*Data listing*:
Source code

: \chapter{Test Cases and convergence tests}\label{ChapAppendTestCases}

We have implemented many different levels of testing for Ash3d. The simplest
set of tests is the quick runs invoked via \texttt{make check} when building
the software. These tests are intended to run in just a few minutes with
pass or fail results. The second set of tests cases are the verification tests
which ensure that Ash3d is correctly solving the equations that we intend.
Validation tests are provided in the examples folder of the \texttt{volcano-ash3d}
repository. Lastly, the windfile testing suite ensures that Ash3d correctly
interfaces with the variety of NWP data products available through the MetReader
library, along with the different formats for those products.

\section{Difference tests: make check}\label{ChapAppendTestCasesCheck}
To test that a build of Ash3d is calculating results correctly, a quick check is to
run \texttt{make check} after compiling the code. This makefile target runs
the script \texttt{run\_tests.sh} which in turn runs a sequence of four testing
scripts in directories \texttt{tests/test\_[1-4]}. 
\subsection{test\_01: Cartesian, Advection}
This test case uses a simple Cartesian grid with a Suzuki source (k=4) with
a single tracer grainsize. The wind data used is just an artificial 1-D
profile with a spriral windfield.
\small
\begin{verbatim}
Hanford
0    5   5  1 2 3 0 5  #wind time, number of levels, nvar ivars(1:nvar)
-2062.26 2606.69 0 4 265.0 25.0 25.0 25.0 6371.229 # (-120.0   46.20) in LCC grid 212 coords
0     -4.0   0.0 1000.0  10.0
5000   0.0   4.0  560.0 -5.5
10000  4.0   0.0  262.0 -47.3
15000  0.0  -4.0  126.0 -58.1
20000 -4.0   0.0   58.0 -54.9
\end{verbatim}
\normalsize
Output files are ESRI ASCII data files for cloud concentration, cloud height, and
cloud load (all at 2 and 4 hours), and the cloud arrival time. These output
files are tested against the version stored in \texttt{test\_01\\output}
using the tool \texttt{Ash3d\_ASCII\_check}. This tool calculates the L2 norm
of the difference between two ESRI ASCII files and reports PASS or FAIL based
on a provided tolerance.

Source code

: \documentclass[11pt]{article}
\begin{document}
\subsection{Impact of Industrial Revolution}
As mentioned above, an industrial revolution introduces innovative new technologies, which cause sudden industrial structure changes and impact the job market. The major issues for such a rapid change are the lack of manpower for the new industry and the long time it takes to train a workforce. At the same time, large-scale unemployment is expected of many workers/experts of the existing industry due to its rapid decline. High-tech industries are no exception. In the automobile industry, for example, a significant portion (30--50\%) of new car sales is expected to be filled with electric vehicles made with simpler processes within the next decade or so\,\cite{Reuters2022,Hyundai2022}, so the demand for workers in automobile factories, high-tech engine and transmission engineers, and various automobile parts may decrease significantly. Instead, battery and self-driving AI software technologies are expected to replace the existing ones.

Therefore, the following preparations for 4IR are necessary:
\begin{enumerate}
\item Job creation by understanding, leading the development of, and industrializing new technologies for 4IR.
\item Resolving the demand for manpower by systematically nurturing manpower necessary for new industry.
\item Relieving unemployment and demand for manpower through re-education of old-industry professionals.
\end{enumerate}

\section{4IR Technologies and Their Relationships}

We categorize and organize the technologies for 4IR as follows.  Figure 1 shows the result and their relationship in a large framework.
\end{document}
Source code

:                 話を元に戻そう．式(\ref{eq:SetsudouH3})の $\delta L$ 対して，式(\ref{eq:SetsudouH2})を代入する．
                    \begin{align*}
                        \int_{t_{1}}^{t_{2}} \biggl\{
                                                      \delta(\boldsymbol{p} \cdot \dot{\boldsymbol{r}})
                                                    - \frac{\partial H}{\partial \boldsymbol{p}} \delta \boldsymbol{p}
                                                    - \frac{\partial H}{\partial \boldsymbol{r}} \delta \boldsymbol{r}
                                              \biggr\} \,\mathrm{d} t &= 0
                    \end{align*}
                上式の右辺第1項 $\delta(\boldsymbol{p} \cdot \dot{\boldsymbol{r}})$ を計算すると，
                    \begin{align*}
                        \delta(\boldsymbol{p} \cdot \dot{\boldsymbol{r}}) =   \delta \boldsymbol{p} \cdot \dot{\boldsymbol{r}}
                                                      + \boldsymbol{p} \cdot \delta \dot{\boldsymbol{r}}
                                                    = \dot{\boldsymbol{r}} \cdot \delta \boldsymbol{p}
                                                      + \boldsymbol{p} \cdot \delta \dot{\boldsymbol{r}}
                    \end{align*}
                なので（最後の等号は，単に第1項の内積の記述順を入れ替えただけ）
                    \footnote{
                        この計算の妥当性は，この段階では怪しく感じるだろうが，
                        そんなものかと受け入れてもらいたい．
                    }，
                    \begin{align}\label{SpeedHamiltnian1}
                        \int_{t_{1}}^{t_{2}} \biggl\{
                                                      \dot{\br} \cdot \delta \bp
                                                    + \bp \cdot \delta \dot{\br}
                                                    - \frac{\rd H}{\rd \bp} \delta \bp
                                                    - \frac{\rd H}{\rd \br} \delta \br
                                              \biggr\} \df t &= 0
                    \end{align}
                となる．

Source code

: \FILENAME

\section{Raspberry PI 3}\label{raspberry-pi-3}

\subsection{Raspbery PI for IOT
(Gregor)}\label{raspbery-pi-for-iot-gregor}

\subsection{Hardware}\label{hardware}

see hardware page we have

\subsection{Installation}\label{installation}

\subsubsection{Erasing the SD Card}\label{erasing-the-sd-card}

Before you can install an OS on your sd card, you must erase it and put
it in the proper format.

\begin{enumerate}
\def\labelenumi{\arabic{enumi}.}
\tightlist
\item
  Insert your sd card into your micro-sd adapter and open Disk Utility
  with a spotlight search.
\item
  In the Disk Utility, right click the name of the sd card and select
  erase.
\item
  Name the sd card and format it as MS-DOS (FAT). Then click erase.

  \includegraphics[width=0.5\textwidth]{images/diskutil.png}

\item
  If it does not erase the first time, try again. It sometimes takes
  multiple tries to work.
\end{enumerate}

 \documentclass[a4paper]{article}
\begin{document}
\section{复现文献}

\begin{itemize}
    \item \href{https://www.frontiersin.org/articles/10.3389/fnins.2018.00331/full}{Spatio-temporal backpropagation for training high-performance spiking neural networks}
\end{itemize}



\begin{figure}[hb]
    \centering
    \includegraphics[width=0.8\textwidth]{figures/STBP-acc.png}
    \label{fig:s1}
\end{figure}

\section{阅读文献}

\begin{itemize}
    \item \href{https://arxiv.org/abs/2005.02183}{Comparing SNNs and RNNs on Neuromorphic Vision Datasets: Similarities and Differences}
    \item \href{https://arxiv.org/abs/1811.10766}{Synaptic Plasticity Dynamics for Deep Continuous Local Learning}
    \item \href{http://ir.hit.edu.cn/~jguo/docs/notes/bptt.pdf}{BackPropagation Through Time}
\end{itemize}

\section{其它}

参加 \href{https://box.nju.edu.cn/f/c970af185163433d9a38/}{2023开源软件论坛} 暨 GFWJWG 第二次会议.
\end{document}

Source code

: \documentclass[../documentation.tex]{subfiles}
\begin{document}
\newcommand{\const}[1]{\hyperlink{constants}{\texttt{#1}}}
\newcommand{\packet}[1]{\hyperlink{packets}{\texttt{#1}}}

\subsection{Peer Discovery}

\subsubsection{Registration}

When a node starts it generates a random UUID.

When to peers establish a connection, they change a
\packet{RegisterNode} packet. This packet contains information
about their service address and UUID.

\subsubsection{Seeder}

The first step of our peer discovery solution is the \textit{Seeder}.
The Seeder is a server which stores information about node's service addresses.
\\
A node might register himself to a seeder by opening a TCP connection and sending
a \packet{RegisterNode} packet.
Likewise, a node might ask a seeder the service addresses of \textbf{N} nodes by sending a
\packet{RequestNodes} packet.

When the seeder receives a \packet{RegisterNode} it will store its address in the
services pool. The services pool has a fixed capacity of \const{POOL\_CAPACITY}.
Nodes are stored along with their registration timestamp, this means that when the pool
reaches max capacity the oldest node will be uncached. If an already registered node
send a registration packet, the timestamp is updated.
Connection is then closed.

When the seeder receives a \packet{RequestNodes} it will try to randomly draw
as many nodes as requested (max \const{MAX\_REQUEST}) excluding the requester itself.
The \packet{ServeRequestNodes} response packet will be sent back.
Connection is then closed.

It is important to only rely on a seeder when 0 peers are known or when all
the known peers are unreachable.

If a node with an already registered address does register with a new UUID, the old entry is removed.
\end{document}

*Exercise*:
Going down from the first line of the entries above, restate each line word for word until the line holding "repository. Lastly, the" is done.

*Exercise result*:
Source code

: \chapter{Test Cases and convergence tests}\label{ChapAppendTestCases}

We have implemented many different levels of testing for Ash3d. The simplest
set of tests is the quick runs invoked via \texttt{make check} when building
the software. These tests are intended to run in just a few minutes with
pass or fail results. The second set of tests cases are the verification tests
which ensure that Ash3d is correctly solving the equations that we intend.
Validation tests are provided in the examples folder of the \texttt{volcano-ash3d}
repository. Lastly, the windfile testing suite ensures that Ash3d correctly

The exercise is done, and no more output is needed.